### Exercise objective
Copy each line of the listing where the word "Embeddings" can be found.

Start of Supplied data

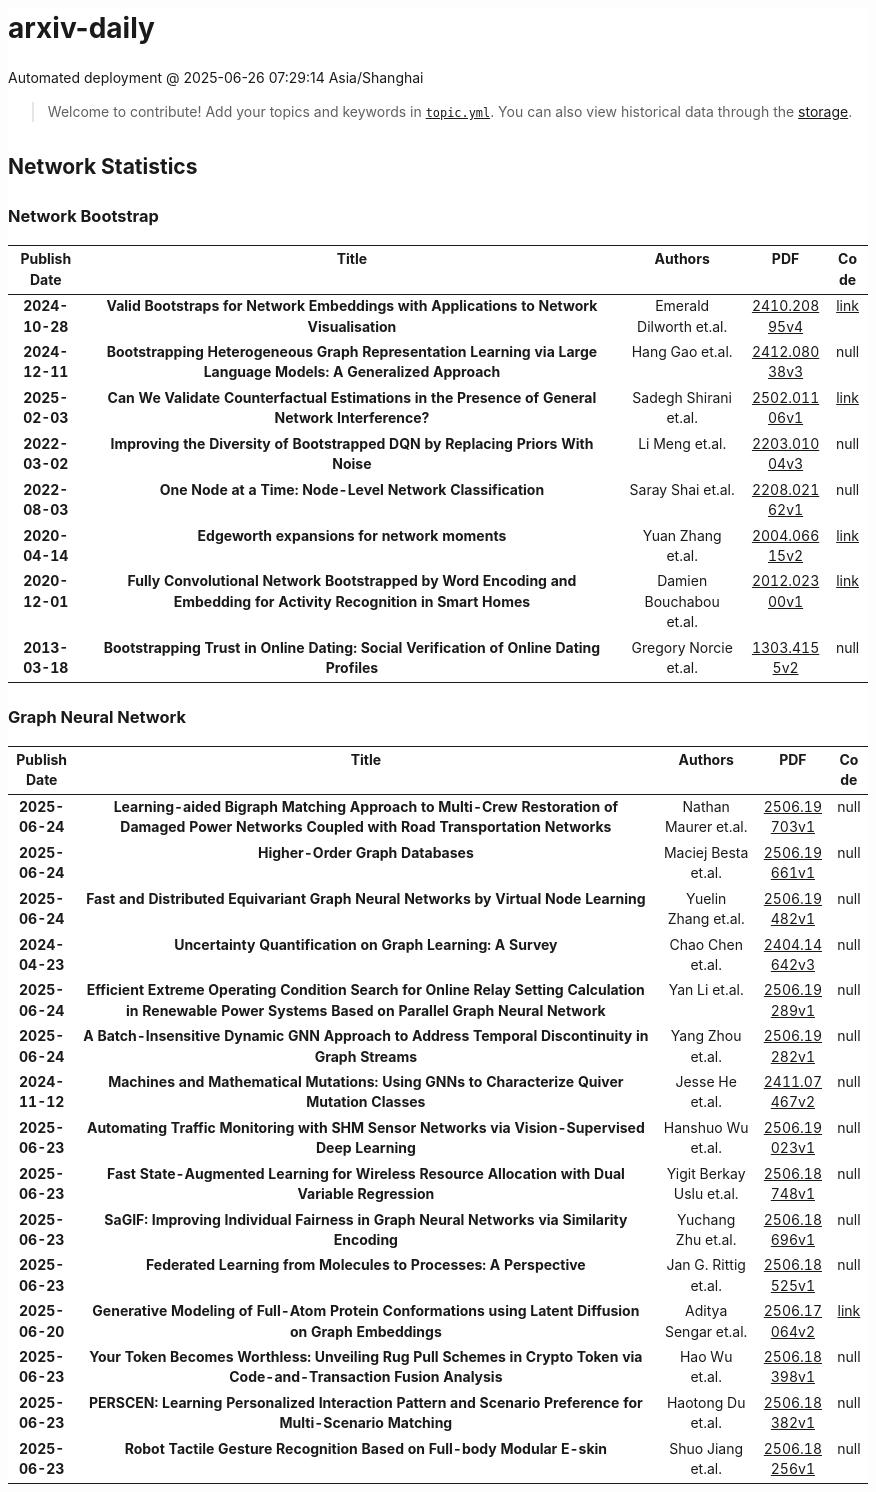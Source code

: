 # arxiv-daily
 Automated deployment @ 2025-06-26 07:29:14 Asia/Shanghai
> Welcome to contribute! Add your topics and keywords in [`topic.yml`](https://github.com/xhnnnnn/arxiv-daily/blob/main/database/topic.yml).
> You can also view historical data through the [storage](https://github.com/xhnnnnn/arxiv-daily/blob/main/database/storage).

## Network Statistics

### Network Bootstrap
|Publish Date|Title|Authors|PDF|Code|
| :---: | :---: | :---: | :---: | :---: |
|**2024-10-28**|**Valid Bootstraps for Network Embeddings with Applications to Network Visualisation**|Emerald Dilworth et.al.|[2410.20895v4](http://arxiv.org/abs/2410.20895v4)|[link](https://github.com/0emerald/validbootstrapsfornetworkembeddings)|
|**2024-12-11**|**Bootstrapping Heterogeneous Graph Representation Learning via Large Language Models: A Generalized Approach**|Hang Gao et.al.|[2412.08038v3](http://arxiv.org/abs/2412.08038v3)|null|
|**2025-02-03**|**Can We Validate Counterfactual Estimations in the Presence of General Network Interference?**|Sadegh Shirani et.al.|[2502.01106v1](http://arxiv.org/abs/2502.01106v1)|[link](https://github.com/causalmp/causalmp)|
|**2022-03-02**|**Improving the Diversity of Bootstrapped DQN by Replacing Priors With Noise**|Li Meng et.al.|[2203.01004v3](http://arxiv.org/abs/2203.01004v3)|null|
|**2022-08-03**|**One Node at a Time: Node-Level Network Classification**|Saray Shai et.al.|[2208.02162v1](http://arxiv.org/abs/2208.02162v1)|null|
|**2020-04-14**|**Edgeworth expansions for network moments**|Yuan Zhang et.al.|[2004.06615v2](http://arxiv.org/abs/2004.06615v2)|[link](https://github.com/yzhanghf/NetworkEdgeworthExpansion)|
|**2020-12-01**|**Fully Convolutional Network Bootstrapped by Word Encoding and Embedding for Activity Recognition in Smart Homes**|Damien Bouchabou et.al.|[2012.02300v1](http://arxiv.org/abs/2012.02300v1)|[link](https://github.com/dbouchabou/Fully-Convolutional-Network-Smart-Homes)|
|**2013-03-18**|**Bootstrapping Trust in Online Dating: Social Verification of Online Dating Profiles**|Gregory Norcie et.al.|[1303.4155v2](http://arxiv.org/abs/1303.4155v2)|null|

### Graph Neural Network
|Publish Date|Title|Authors|PDF|Code|
| :---: | :---: | :---: | :---: | :---: |
|**2025-06-24**|**Learning-aided Bigraph Matching Approach to Multi-Crew Restoration of Damaged Power Networks Coupled with Road Transportation Networks**|Nathan Maurer et.al.|[2506.19703v1](http://arxiv.org/abs/2506.19703v1)|null|
|**2025-06-24**|**Higher-Order Graph Databases**|Maciej Besta et.al.|[2506.19661v1](http://arxiv.org/abs/2506.19661v1)|null|
|**2025-06-24**|**Fast and Distributed Equivariant Graph Neural Networks by Virtual Node Learning**|Yuelin Zhang et.al.|[2506.19482v1](http://arxiv.org/abs/2506.19482v1)|null|
|**2024-04-23**|**Uncertainty Quantification on Graph Learning: A Survey**|Chao Chen et.al.|[2404.14642v3](http://arxiv.org/abs/2404.14642v3)|null|
|**2025-06-24**|**Efficient Extreme Operating Condition Search for Online Relay Setting Calculation in Renewable Power Systems Based on Parallel Graph Neural Network**|Yan Li et.al.|[2506.19289v1](http://arxiv.org/abs/2506.19289v1)|null|
|**2025-06-24**|**A Batch-Insensitive Dynamic GNN Approach to Address Temporal Discontinuity in Graph Streams**|Yang Zhou et.al.|[2506.19282v1](http://arxiv.org/abs/2506.19282v1)|null|
|**2024-11-12**|**Machines and Mathematical Mutations: Using GNNs to Characterize Quiver Mutation Classes**|Jesse He et.al.|[2411.07467v2](http://arxiv.org/abs/2411.07467v2)|null|
|**2025-06-23**|**Automating Traffic Monitoring with SHM Sensor Networks via Vision-Supervised Deep Learning**|Hanshuo Wu et.al.|[2506.19023v1](http://arxiv.org/abs/2506.19023v1)|null|
|**2025-06-23**|**Fast State-Augmented Learning for Wireless Resource Allocation with Dual Variable Regression**|Yigit Berkay Uslu et.al.|[2506.18748v1](http://arxiv.org/abs/2506.18748v1)|null|
|**2025-06-23**|**SaGIF: Improving Individual Fairness in Graph Neural Networks via Similarity Encoding**|Yuchang Zhu et.al.|[2506.18696v1](http://arxiv.org/abs/2506.18696v1)|null|
|**2025-06-23**|**Federated Learning from Molecules to Processes: A Perspective**|Jan G. Rittig et.al.|[2506.18525v1](http://arxiv.org/abs/2506.18525v1)|null|
|**2025-06-20**|**Generative Modeling of Full-Atom Protein Conformations using Latent Diffusion on Graph Embeddings**|Aditya Sengar et.al.|[2506.17064v2](http://arxiv.org/abs/2506.17064v2)|[link](https://github.com/adityasengar/ld-fpg)|
|**2025-06-23**|**Your Token Becomes Worthless: Unveiling Rug Pull Schemes in Crypto Token via Code-and-Transaction Fusion Analysis**|Hao Wu et.al.|[2506.18398v1](http://arxiv.org/abs/2506.18398v1)|null|
|**2025-06-23**|**PERSCEN: Learning Personalized Interaction Pattern and Scenario Preference for Multi-Scenario Matching**|Haotong Du et.al.|[2506.18382v1](http://arxiv.org/abs/2506.18382v1)|null|
|**2025-06-23**|**Robot Tactile Gesture Recognition Based on Full-body Modular E-skin**|Shuo Jiang et.al.|[2506.18256v1](http://arxiv.org/abs/2506.18256v1)|null|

End of Supplied data

### Response below
|**2024-10-28**|**Valid Bootstraps for Network Embeddings with Applications to Network Visualisation**|Emerald Dilworth et.al.|[2410.20895v4](http://arxiv.org/abs/2410.20895v4)|[link](https://github.com/0emerald/validbootstrapsfornetworkembeddings)|
|**2025-06-20**|**Generative Modeling of Full-Atom Protein Conformations using Latent Diffusion on Graph Embeddings**|Aditya Sengar et.al.|[2506.17064v2](http://arxiv.org/abs/2506.17064v2)|[link](https://github.com/adityasengar/ld-fpg)|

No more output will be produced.